In February 2024, the Nuart celebrated its 50th anniversary.

== Programming ==
The Nuart is a single-screen theater known for its "eclectic" mix of arthouse, independent, and foreign film programming. It has debuted or shown many films that were less successful in their original runs but later became hailed as cult classics. It also has screened The Rocky Horror Picture Show every Saturday night with a live shadowcast since the 1980s.

==In popular culture==

Filmmaker David Lynch, accompanied by his "boys" (five Woody Woodpecker dolls), thanking the Nuart and its patrons in a 1982 introduction that played before Nuart reissue screenings of Eraserhead

The theater was used in the Chevy Chase–Goldie Hawn comedy film Foul Play, although the film is set in San Francisco.

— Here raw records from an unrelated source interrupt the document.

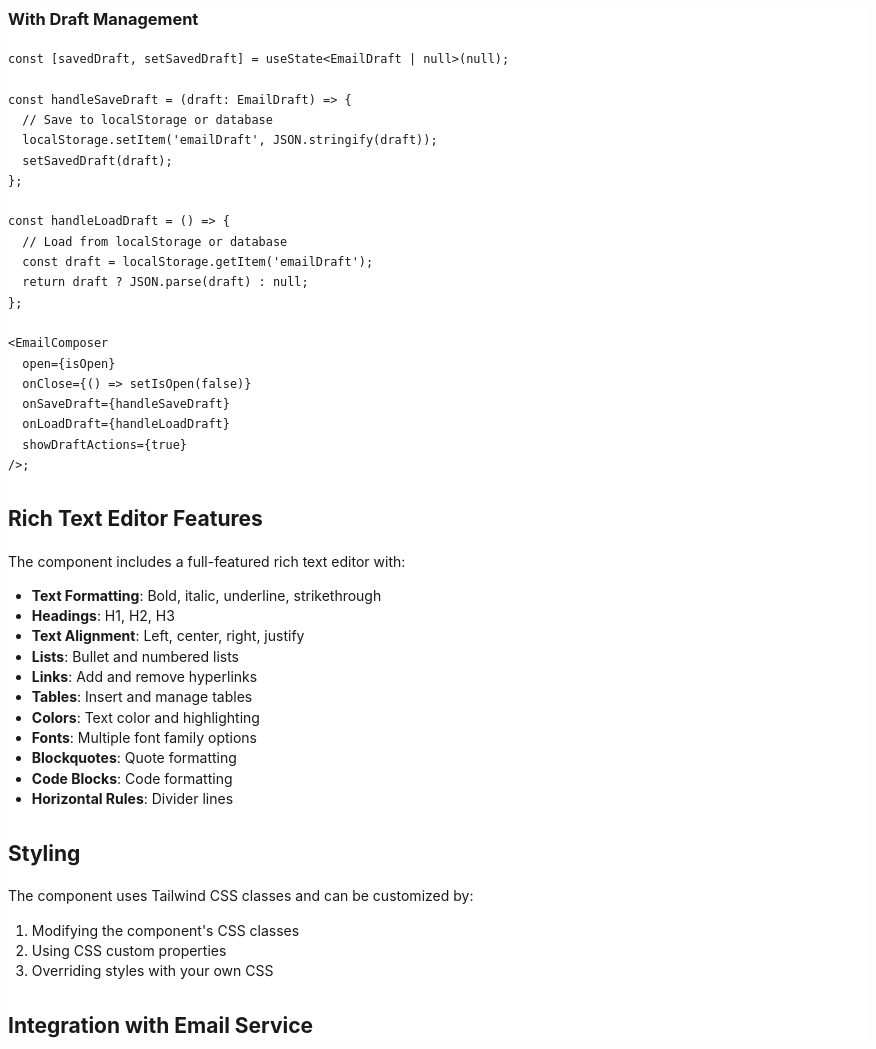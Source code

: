 ### With Draft Management

```tsx
const [savedDraft, setSavedDraft] = useState<EmailDraft | null>(null);

const handleSaveDraft = (draft: EmailDraft) => {
  // Save to localStorage or database
  localStorage.setItem('emailDraft', JSON.stringify(draft));
  setSavedDraft(draft);
};

const handleLoadDraft = () => {
  // Load from localStorage or database
  const draft = localStorage.getItem('emailDraft');
  return draft ? JSON.parse(draft) : null;
};

<EmailComposer
  open={isOpen}
  onClose={() => setIsOpen(false)}
  onSaveDraft={handleSaveDraft}
  onLoadDraft={handleLoadDraft}
  showDraftActions={true}
/>;
```

## Rich Text Editor Features

The component includes a full-featured rich text editor with:

- **Text Formatting**: Bold, italic, underline, strikethrough
- **Headings**: H1, H2, H3
- **Text Alignment**: Left, center, right, justify
- **Lists**: Bullet and numbered lists
- **Links**: Add and remove hyperlinks
- **Tables**: Insert and manage tables
- **Colors**: Text color and highlighting
- **Fonts**: Multiple font family options
- **Blockquotes**: Quote formatting
- **Code Blocks**: Code formatting
- **Horizontal Rules**: Divider lines

## Styling

The component uses Tailwind CSS classes and can be customized by:

1. Modifying the component's CSS classes
2. Using CSS custom properties
3. Overriding styles with your own CSS

## Integration with Email Service
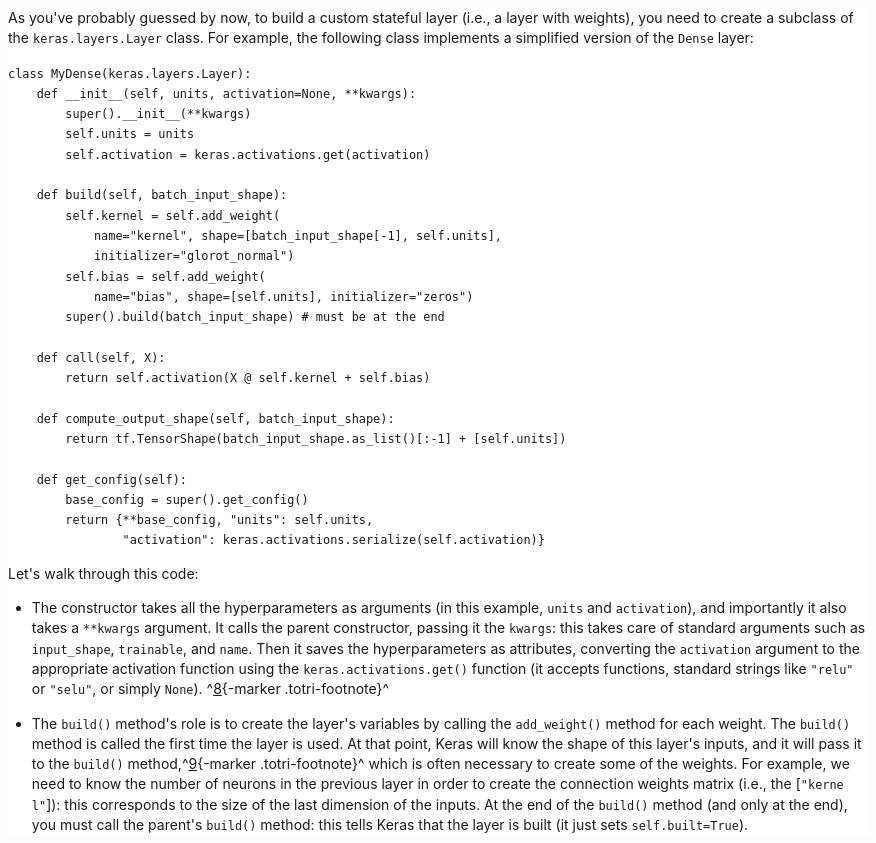 As you've probably guessed by now, to build a custom stateful layer
(i.e., a layer with weights), you need to create a subclass of the
`keras.layers.Layer` class. For example, the following class implements
a simplified version of the `Dense` layer:

``` {.pagebreak-before data-type="programlisting" code-language="python"}
class MyDense(keras.layers.Layer):
    def __init__(self, units, activation=None, **kwargs):
        super().__init__(**kwargs)
        self.units = units
        self.activation = keras.activations.get(activation)

    def build(self, batch_input_shape):
        self.kernel = self.add_weight(
            name="kernel", shape=[batch_input_shape[-1], self.units],
            initializer="glorot_normal")
        self.bias = self.add_weight(
            name="bias", shape=[self.units], initializer="zeros")
        super().build(batch_input_shape) # must be at the end

    def call(self, X):
        return self.activation(X @ self.kernel + self.bias)

    def compute_output_shape(self, batch_input_shape):
        return tf.TensorShape(batch_input_shape.as_list()[:-1] + [self.units])

    def get_config(self):
        base_config = super().get_config()
        return {**base_config, "units": self.units,
                "activation": keras.activations.serialize(self.activation)}
```

Let's walk through this code:

-   The constructor takes all the hyperparameters as arguments (in this
    example, `units` and `activation`), and importantly it also takes a
    `**kwargs` argument. It calls the parent constructor, passing it the
    `kwargs`: this takes care of standard arguments such as
    `input_shape`, `trainable`, and `name`. Then it saves the
    hyperparameters as attributes, converting the `activation` argument
    to the appropriate activation function using the
    `keras.activations.get()` function (it accepts functions, standard
    strings like `"relu"` or `"selu"`, or simply
    `None`).
^[8](https://learning.oreilly.com/library/view/hands-on-machine-learning/9781492032632/ch12.html){-marker
    .totri-footnote}^

-   The `build()` method's role is to create the layer's variables by
    calling the `add_weight()` method for each weight. The `build()`
    method is called the first time the layer is used. At that point,
    Keras will know the shape of this layer's inputs, and it will pass
    it to the `build()`
    method,^[9](https://learning.oreilly.com/library/view/hands-on-machine-learning/9781492032632/ch12.html){-marker
    .totri-footnote}^ which is often necessary to create some of the
    weights. For example, we need to know the number of neurons in the
    previous layer in order to create the connection weights matrix
    (i.e., the [`"kernel"`]): this corresponds to the
    size of the last dimension of the inputs. At the end of the
    `build()` method (and only at the end), you must call the parent's
    `build()` method: this tells Keras that the layer is built (it just
    sets `self.built=True`).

John Waters took the spotlight in a "No Smoking" theatrical trailer, initially showcased at the Nuart Theatre, in which he humorously advised patrons to 'smoke anyway'. Additionally, Waters featured in a Nuart-specific trailer expressing gratitude to the theater for its longstanding showcase of Pink Flamingos and its role in elevating DIVINE to the status of a 'Filth Goddess'. Waters continued his cinematic presence in a theatrical trailer dedicated to the Shock Value film festival. These distinctive trailers, directed by Douglas Brian Martin and produced by Douglas Brian Martin and Steven M. Martin, were not the sole cinematic additions at the Nuart. The theater showcased trailers by the Martin brothers, featuring luminaries such as David Lynch and Peter Ivers.

The Nuart was the location for the theatrical world premiere of Beyond the Valley of the Ultra Vixens directed by Russ Meyer. Edith Massey of "Pink Flamingos" fame performed on a makeshift stage with her punk rock band The "Incredible Edible Eggs" featuring Regina 'Gina' Schock on drums. Ms. Schock subsequently became a member of the all-girl rock band The Go-Go's. Director Michel Gondry filmed part of Beck's video for "Deadweight" at the Nuart. The Nuart is mentioned in Cannibal Women in the Avocado Jungle of Death.